Es gebe keine gesellschaftliche Gruppe, die stärker von Armut bedroht sei als Alleinerziehende und ihre Kinder, sagte Wissler. Ein Drittel der etwa 1,6 Millionen Alleinerziehenden mit minderjährigen Kindern in Deutschland sei auf Grundsicherung angewiesen. Besonders betroffen seien Frauen, die 85 Prozent der Alleinerziehenden ausmache. Fast jede zweite sei von Armut bedroht.
"Die Lebenssituation von Alleinerziehenden müsste nicht so schwierig sein, wenn es vernünftige Rahmenbedingungen gäbe, die die Menschen nicht alleine lassen würden", betonte Wissler weiter. "Aber Alleinerziehende haben keine Lobby und ihre Stimme wird nicht so laut gehört."

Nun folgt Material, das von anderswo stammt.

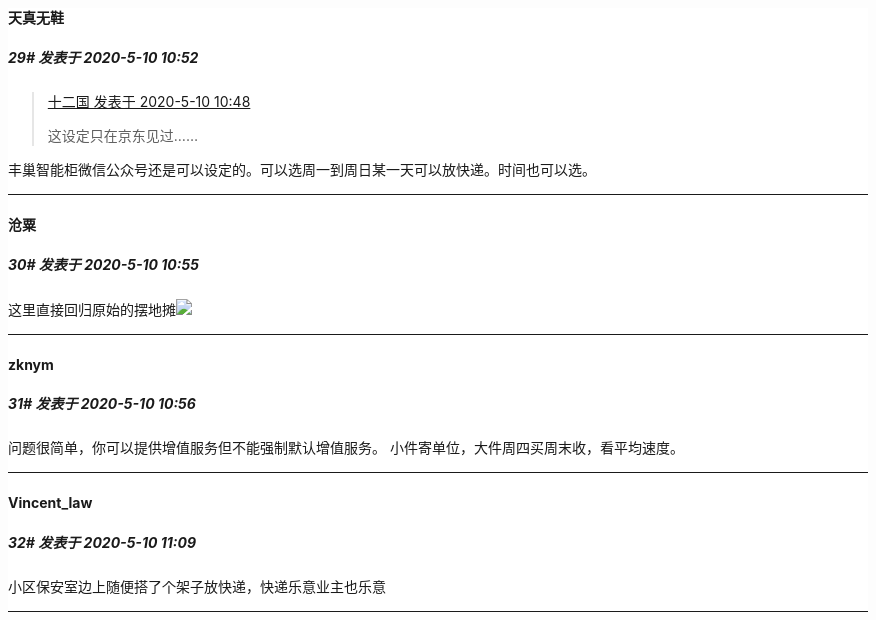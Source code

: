 ####  天真无鞋  
##### 29#       发表于 2020-5-10 10:52



<blockquote><a href="httphttps://bbs.saraba1st.com/2b/forum.php?mod=redirect&amp;goto=findpost&amp;pid=47365106&amp;ptid=1933777" target="_blank">十二国 发表于 2020-5-10 10:48</a>

这设定只在京东见过……</blockquote>
丰巢智能柜微信公众号还是可以设定的。可以选周一到周日某一天可以放快递。时间也可以选。







*****

####  沧粟  
##### 30#       发表于 2020-5-10 10:55




这里直接回归原始的摆地摊<img src="https://static.saraba1st.com/image/smiley/face2017/049.png" referrerpolicy="no-referrer">







*****

####  zknym  
##### 31#       发表于 2020-5-10 10:56




问题很简单，你可以提供增值服务但不能强制默认增值服务。
小件寄单位，大件周四买周末收，看平均速度。







*****

####  Vincent_law  
##### 32#       发表于 2020-5-10 11:09




小区保安室边上随便搭了个架子放快递，快递乐意业主也乐意







*****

Die Vorschläge sehen neben einer staatlich finanzierten Haushaltshilfe eine "echte Kitaplatz-Garantie" und eine Reform des Unterhaltsvorschusses vor. Außerdem fordert die Partei ein kostenfreies Schul-Mittagessen für alle Kinder, ein höheres Kindergeld und eine generelle Anhebung des gesetzlichen Mindestlohns auf 15 Euro. Auch eine Lernmittelfreiheit käme vor allem den ärmeren Familien und damit auch Alleinerziehenden zugute.
Die Pläne würden laut Wissler "zweistellige Milliardenbeträge" kosten. "Aber angesichts dessen, was Alleinerziehende in diesem Land leisten und für welchen Unfug in diesem Land Geld da ist, darf das nicht zu teuer sein", sagte sie.